# [INSTRUCTIONS FOR THE TASK]
Every line below should be copied out exactly.

**** DATASET CONTENT

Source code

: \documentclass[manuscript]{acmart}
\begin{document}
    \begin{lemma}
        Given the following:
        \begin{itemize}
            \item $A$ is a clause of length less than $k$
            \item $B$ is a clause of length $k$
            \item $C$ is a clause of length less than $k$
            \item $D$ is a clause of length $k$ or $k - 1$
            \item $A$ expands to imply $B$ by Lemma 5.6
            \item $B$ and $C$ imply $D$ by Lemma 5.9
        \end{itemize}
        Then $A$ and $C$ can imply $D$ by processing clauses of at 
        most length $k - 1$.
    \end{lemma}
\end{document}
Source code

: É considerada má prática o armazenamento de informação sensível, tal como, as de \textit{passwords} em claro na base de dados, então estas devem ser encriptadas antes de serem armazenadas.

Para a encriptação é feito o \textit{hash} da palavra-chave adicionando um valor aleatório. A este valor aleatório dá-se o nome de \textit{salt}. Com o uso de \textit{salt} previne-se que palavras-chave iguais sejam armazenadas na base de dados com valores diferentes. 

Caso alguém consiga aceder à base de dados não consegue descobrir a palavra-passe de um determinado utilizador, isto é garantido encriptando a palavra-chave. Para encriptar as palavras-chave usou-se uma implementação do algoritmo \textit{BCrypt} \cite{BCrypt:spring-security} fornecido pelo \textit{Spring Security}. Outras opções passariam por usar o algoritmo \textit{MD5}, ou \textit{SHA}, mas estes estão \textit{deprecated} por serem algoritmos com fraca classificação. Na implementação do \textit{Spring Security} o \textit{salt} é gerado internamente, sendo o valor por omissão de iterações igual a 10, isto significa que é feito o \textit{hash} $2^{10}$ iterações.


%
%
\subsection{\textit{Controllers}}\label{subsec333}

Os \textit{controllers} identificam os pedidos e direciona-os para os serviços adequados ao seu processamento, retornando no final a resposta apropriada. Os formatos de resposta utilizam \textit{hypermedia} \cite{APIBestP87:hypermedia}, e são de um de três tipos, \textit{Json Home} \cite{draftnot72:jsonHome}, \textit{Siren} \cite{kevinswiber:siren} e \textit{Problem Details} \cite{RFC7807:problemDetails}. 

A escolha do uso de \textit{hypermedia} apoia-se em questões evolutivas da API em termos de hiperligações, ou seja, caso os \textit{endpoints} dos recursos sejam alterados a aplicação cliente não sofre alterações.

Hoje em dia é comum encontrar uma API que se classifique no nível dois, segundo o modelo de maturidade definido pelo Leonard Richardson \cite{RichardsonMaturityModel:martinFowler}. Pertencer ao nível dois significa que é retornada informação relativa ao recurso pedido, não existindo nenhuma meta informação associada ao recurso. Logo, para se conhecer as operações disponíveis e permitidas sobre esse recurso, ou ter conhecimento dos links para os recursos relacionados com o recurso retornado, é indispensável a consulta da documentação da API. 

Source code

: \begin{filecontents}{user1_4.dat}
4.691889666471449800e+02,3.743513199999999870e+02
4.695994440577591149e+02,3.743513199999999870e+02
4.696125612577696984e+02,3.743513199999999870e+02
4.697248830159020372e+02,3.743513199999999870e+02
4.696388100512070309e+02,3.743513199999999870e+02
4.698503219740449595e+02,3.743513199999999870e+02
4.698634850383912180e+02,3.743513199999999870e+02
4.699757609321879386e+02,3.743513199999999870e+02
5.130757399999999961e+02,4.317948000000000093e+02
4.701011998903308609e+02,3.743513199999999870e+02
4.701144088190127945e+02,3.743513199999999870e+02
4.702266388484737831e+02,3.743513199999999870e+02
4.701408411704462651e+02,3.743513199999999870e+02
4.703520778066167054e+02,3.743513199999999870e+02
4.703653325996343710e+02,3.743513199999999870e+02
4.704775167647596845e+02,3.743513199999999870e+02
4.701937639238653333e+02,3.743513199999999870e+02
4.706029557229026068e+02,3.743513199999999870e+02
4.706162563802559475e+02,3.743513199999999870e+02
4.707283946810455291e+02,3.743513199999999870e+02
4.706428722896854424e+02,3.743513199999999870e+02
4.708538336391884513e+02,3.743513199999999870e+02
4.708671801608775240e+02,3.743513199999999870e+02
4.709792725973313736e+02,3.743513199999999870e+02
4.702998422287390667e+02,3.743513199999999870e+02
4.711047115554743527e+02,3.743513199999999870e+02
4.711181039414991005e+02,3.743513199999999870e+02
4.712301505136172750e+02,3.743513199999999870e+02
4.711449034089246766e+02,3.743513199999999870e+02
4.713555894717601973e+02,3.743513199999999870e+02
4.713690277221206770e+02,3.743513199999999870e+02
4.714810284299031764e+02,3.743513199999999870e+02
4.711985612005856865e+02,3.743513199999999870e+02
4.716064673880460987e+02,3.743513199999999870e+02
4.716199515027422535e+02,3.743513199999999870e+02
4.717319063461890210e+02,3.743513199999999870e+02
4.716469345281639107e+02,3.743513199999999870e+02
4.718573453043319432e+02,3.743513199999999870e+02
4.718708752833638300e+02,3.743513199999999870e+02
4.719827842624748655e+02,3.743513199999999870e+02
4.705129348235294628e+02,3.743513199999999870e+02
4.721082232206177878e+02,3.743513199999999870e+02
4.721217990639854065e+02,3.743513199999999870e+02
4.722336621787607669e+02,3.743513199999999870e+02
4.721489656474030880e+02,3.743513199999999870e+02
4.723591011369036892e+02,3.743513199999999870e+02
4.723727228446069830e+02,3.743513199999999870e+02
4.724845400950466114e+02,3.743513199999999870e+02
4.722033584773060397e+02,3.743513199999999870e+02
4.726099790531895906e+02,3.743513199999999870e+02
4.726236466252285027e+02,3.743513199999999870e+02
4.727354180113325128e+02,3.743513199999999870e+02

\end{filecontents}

********

# [WRITTEN ANSWER]
Source code

: \documentclass[manuscript]{acmart}
\begin{document}
    \begin{lemma}
        Given the following:
        \begin{itemize}
            \item $A$ is a clause of length less than $k$
            \item $B$ is a clause of length $k$
            \item $C$ is a clause of length less than $k$
            \item $D$ is a clause of length $k$ or $k - 1$
            \item $A$ expands to imply $B$ by Lemma 5.6
            \item $B$ and $C$ imply $D$ by Lemma 5.9
        \end{itemize}
        Then $A$ and $C$ can imply $D$ by processing clauses of at 
        most length $k - 1$.
    \end{lemma}
\end{document}
Source code

: É considerada má prática o armazenamento de informação sensível, tal como, as de \textit{passwords} em claro na base de dados, então estas devem ser encriptadas antes de serem armazenadas.

Para a encriptação é feito o \textit{hash} da palavra-chave adicionando um valor aleatório. A este valor aleatório dá-se o nome de \textit{salt}. Com o uso de \textit{salt} previne-se que palavras-chave iguais sejam armazenadas na base de dados com valores diferentes. 

Caso alguém consiga aceder à base de dados não consegue descobrir a palavra-passe de um determinado utilizador, isto é garantido encriptando a palavra-chave. Para encriptar as palavras-chave usou-se uma implementação do algoritmo \textit{BCrypt} \cite{BCrypt:spring-security} fornecido pelo \textit{Spring Security}. Outras opções passariam por usar o algoritmo \textit{MD5}, ou \textit{SHA}, mas estes estão \textit{deprecated} por serem algoritmos com fraca classificação. Na implementação do \textit{Spring Security} o \textit{salt} é gerado internamente, sendo o valor por omissão de iterações igual a 10, isto significa que é feito o \textit{hash} $2^{10}$ iterações.


%
%
\subsection{\textit{Controllers}}\label{subsec333}

Os \textit{controllers} identificam os pedidos e direciona-os para os serviços adequados ao seu processamento, retornando no final a resposta apropriada. Os formatos de resposta utilizam \textit{hypermedia} \cite{APIBestP87:hypermedia}, e são de um de três tipos, \textit{Json Home} \cite{draftnot72:jsonHome}, \textit{Siren} \cite{kevinswiber:siren} e \textit{Problem Details} \cite{RFC7807:problemDetails}. 

A escolha do uso de \textit{hypermedia} apoia-se em questões evolutivas da API em termos de hiperligações, ou seja, caso os \textit{endpoints} dos recursos sejam alterados a aplicação cliente não sofre alterações.

Hoje em dia é comum encontrar uma API que se classifique no nível dois, segundo o modelo de maturidade definido pelo Leonard Richardson \cite{RichardsonMaturityModel:martinFowler}. Pertencer ao nível dois significa que é retornada informação relativa ao recurso pedido, não existindo nenhuma meta informação associada ao recurso. Logo, para se conhecer as operações disponíveis e permitidas sobre esse recurso, ou ter conhecimento dos links para os recursos relacionados com o recurso retornado, é indispensável a consulta da documentação da API. 

Source code

: \begin{filecontents}{user1_4.dat}
4.691889666471449800e+02,3.743513199999999870e+02
4.695994440577591149e+02,3.743513199999999870e+02
4.696125612577696984e+02,3.743513199999999870e+02
4.697248830159020372e+02,3.743513199999999870e+02
4.696388100512070309e+02,3.743513199999999870e+02
4.698503219740449595e+02,3.743513199999999870e+02
4.698634850383912180e+02,3.743513199999999870e+02
4.699757609321879386e+02,3.743513199999999870e+02
5.130757399999999961e+02,4.317948000000000093e+02
4.701011998903308609e+02,3.743513199999999870e+02
4.701144088190127945e+02,3.743513199999999870e+02
4.702266388484737831e+02,3.743513199999999870e+02
4.701408411704462651e+02,3.743513199999999870e+02
4.703520778066167054e+02,3.743513199999999870e+02
4.703653325996343710e+02,3.743513199999999870e+02
4.704775167647596845e+02,3.743513199999999870e+02
4.701937639238653333e+02,3.743513199999999870e+02
4.706029557229026068e+02,3.743513199999999870e+02
4.706162563802559475e+02,3.743513199999999870e+02
4.707283946810455291e+02,3.743513199999999870e+02
4.706428722896854424e+02,3.743513199999999870e+02
4.708538336391884513e+02,3.743513199999999870e+02
4.708671801608775240e+02,3.743513199999999870e+02
4.709792725973313736e+02,3.743513199999999870e+02
4.702998422287390667e+02,3.743513199999999870e+02
4.711047115554743527e+02,3.743513199999999870e+02
4.711181039414991005e+02,3.743513199999999870e+02
4.712301505136172750e+02,3.743513199999999870e+02
4.711449034089246766e+02,3.743513199999999870e+02
4.713555894717601973e+02,3.743513199999999870e+02
4.713690277221206770e+02,3.743513199999999870e+02
4.714810284299031764e+02,3.743513199999999870e+02
4.711985612005856865e+02,3.743513199999999870e+02
4.716064673880460987e+02,3.743513199999999870e+02
4.716199515027422535e+02,3.743513199999999870e+02
4.717319063461890210e+02,3.743513199999999870e+02
4.716469345281639107e+02,3.743513199999999870e+02
4.718573453043319432e+02,3.743513199999999870e+02
4.718708752833638300e+02,3.743513199999999870e+02
4.719827842624748655e+02,3.743513199999999870e+02
4.705129348235294628e+02,3.743513199999999870e+02
4.721082232206177878e+02,3.743513199999999870e+02
4.721217990639854065e+02,3.743513199999999870e+02
4.722336621787607669e+02,3.743513199999999870e+02
4.721489656474030880e+02,3.743513199999999870e+02
4.723591011369036892e+02,3.743513199999999870e+02
4.723727228446069830e+02,3.743513199999999870e+02
4.724845400950466114e+02,3.743513199999999870e+02
4.722033584773060397e+02,3.743513199999999870e+02
4.726099790531895906e+02,3.743513199999999870e+02
4.726236466252285027e+02,3.743513199999999870e+02
4.727354180113325128e+02,3.743513199999999870e+02

\end{filecontents}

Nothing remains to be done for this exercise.